### Action item
All that is wanted is an exact copy of the lines below, starting at the one that contains "<snippet id='path-gettingstarted-custom-geometry'/>" and running to the end.

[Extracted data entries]
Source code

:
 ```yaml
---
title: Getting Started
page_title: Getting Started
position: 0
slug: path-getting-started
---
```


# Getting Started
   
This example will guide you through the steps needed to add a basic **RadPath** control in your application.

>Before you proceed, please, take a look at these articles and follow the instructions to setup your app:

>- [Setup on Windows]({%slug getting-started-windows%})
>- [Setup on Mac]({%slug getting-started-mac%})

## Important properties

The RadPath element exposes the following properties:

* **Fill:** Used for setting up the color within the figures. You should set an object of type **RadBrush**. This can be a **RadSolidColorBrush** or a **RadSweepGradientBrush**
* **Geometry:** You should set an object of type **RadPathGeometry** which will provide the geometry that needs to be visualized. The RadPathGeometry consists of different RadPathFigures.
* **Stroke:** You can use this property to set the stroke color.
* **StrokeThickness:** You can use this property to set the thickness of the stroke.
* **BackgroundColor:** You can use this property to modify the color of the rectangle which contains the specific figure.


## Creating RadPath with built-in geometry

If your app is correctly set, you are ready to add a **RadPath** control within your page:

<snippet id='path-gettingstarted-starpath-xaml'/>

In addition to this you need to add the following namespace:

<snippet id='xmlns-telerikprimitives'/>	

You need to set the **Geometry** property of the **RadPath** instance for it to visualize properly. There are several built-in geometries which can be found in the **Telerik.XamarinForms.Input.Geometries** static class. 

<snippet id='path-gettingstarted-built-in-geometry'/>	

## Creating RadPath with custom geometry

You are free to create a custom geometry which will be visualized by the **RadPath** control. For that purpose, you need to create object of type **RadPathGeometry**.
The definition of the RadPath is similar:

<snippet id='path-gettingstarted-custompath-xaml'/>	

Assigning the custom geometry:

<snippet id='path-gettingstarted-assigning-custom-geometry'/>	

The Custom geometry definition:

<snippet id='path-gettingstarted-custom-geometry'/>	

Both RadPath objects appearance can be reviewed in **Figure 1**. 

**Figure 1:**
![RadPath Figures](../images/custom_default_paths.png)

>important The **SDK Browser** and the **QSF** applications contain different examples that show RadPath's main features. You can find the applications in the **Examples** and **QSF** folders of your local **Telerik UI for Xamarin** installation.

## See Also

### Output below
<snippet id='path-gettingstarted-custom-geometry'/>	

Both RadPath objects appearance can be reviewed in **Figure 1**. 

**Figure 1:**
![RadPath Figures](../images/custom_default_paths.png)

>important The **SDK Browser** and the **QSF** applications contain different examples that show RadPath's main features. You can find the applications in the **Examples** and **QSF** folders of your local **Telerik UI for Xamarin** installation.

## See Also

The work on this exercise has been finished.